WHAT YOU HAVE TO DO:
Look below for the line containing "The second summand"; write out that line and each one after it to the end, exactly, and nothing else.

ENTRIES SUPPLIED:

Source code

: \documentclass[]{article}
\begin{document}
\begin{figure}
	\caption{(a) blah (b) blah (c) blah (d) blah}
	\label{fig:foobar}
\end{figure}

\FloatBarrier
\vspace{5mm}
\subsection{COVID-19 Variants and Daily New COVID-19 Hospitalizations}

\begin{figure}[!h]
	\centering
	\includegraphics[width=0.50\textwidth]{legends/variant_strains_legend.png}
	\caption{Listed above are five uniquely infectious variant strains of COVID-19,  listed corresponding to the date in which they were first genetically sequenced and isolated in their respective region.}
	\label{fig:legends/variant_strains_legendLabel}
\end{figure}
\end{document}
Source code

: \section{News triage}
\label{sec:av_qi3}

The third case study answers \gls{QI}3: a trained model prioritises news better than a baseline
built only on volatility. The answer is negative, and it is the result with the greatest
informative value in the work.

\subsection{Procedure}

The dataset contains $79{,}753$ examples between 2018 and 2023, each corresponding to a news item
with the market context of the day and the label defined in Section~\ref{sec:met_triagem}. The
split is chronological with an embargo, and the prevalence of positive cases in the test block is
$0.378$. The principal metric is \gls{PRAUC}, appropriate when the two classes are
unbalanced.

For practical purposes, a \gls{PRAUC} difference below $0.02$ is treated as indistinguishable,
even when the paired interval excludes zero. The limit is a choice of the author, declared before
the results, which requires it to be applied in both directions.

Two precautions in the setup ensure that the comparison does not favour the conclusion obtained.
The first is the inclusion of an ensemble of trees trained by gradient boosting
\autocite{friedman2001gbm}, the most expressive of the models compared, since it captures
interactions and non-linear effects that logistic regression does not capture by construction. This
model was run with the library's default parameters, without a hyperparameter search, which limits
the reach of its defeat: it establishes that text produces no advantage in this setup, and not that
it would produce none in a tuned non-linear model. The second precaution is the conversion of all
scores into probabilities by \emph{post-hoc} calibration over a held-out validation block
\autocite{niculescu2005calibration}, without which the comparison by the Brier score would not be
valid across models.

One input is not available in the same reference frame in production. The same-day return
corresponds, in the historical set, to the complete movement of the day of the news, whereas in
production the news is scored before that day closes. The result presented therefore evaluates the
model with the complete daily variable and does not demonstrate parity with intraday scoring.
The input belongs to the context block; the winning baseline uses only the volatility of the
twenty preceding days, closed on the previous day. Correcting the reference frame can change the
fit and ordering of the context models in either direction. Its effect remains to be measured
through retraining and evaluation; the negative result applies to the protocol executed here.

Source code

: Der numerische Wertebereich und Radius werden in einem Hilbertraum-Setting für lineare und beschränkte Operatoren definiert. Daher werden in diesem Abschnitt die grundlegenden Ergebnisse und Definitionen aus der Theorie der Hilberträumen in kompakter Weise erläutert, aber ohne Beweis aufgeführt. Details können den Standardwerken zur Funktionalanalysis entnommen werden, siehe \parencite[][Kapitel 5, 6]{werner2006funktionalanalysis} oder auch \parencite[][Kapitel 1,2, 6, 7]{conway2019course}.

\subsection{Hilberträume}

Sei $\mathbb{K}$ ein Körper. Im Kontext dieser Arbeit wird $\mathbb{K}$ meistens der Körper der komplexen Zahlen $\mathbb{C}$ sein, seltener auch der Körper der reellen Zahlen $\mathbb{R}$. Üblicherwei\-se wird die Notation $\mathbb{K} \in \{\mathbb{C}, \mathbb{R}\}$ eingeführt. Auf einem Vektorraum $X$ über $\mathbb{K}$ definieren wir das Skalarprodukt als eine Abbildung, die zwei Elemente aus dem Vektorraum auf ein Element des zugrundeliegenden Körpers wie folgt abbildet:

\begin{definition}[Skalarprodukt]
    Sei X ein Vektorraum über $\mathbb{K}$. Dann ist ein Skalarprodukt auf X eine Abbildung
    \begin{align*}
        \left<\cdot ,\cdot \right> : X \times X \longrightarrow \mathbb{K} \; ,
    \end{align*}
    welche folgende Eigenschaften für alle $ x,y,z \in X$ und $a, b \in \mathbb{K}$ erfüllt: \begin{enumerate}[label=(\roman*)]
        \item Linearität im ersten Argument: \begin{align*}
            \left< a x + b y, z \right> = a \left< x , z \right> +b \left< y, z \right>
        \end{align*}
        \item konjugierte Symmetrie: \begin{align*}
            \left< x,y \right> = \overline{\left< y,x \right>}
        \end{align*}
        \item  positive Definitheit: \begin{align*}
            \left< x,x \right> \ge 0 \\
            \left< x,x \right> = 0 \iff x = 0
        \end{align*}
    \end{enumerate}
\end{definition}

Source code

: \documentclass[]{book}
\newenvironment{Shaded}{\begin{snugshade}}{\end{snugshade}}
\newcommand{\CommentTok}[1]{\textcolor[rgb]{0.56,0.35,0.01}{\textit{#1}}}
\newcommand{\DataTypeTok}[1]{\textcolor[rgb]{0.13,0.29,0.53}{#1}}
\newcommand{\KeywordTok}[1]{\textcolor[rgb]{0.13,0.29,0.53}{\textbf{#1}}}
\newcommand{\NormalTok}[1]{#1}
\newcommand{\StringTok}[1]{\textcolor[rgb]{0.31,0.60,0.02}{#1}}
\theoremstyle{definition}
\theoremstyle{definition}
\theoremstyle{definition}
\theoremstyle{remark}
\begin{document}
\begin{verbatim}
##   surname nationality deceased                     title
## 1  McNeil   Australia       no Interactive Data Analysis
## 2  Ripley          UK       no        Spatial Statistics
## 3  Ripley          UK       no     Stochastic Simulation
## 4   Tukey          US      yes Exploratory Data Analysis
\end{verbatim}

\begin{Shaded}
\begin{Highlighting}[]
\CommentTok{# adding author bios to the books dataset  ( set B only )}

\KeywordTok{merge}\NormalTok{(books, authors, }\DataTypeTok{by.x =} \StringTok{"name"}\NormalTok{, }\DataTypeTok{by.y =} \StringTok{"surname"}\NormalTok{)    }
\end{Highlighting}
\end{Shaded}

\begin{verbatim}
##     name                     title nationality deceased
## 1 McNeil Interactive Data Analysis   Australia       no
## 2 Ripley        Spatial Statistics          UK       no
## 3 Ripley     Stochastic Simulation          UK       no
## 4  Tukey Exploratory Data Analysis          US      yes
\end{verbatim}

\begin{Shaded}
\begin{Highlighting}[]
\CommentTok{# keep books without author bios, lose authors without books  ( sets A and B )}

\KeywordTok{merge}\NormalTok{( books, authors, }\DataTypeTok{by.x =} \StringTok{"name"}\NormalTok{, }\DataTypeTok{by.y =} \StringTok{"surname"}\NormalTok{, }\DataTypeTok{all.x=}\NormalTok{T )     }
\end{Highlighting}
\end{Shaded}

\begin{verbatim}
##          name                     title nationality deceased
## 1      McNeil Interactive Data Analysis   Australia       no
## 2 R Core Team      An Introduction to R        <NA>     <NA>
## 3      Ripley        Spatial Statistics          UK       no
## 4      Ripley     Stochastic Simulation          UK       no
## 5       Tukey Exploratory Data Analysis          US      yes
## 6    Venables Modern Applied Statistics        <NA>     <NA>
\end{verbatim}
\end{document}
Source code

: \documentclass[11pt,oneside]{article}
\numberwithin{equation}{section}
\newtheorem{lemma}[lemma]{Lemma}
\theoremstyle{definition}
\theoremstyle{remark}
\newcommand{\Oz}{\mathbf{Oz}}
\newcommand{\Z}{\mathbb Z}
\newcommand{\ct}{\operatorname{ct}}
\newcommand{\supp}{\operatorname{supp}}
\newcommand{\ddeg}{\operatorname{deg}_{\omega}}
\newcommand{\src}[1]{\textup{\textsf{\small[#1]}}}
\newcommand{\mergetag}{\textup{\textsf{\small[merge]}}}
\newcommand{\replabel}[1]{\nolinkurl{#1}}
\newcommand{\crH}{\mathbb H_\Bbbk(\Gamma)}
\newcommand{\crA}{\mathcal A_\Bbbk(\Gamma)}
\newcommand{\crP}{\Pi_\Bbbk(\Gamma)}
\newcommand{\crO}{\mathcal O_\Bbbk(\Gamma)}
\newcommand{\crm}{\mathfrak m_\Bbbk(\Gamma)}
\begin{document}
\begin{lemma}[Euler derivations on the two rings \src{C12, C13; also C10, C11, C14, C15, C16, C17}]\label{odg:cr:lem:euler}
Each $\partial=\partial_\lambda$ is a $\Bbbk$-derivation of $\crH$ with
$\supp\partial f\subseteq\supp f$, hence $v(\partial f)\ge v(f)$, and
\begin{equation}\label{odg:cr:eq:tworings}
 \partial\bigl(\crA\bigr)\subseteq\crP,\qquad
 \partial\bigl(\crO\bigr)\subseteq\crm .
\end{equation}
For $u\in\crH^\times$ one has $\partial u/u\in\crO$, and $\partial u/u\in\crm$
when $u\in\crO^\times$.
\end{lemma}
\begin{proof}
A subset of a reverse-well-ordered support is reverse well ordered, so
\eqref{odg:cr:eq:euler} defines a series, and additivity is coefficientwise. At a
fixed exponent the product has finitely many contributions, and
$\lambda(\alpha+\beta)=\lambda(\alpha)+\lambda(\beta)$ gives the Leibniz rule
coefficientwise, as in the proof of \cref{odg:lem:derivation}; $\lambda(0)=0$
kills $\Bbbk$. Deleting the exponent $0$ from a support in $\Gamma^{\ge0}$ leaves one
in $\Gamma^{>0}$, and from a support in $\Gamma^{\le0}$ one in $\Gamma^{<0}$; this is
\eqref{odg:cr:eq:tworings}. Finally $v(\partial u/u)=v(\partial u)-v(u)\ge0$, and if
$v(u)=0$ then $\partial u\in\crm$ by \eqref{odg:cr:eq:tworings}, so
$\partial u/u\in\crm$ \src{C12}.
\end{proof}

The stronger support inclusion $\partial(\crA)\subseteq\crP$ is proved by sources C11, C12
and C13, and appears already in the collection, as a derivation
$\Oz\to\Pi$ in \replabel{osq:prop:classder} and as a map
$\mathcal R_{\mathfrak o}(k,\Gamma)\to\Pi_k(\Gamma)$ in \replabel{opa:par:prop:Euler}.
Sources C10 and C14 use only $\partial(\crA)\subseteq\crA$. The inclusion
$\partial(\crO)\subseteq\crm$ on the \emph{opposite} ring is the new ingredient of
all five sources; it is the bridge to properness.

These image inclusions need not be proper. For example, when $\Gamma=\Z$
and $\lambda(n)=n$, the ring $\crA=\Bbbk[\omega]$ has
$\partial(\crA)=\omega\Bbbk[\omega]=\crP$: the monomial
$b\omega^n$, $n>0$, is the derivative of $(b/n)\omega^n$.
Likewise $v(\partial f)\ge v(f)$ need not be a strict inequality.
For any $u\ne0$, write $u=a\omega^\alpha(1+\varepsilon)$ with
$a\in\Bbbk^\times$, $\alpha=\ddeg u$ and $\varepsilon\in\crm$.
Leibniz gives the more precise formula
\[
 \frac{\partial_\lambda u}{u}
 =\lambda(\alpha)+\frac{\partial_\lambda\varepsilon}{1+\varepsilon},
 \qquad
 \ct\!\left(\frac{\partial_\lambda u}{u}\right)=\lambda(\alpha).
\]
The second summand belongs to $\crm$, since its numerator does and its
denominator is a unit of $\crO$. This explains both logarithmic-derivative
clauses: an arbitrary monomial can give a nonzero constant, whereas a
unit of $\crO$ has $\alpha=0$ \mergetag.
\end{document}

ANSWER SPACE:
The second summand belongs to $\crm$, since its numerator does and its
denominator is a unit of $\crO$. This explains both logarithmic-derivative
clauses: an arbitrary monomial can give a nonzero constant, whereas a
unit of $\crO$ has $\alpha=0$ \mergetag.
\end{document}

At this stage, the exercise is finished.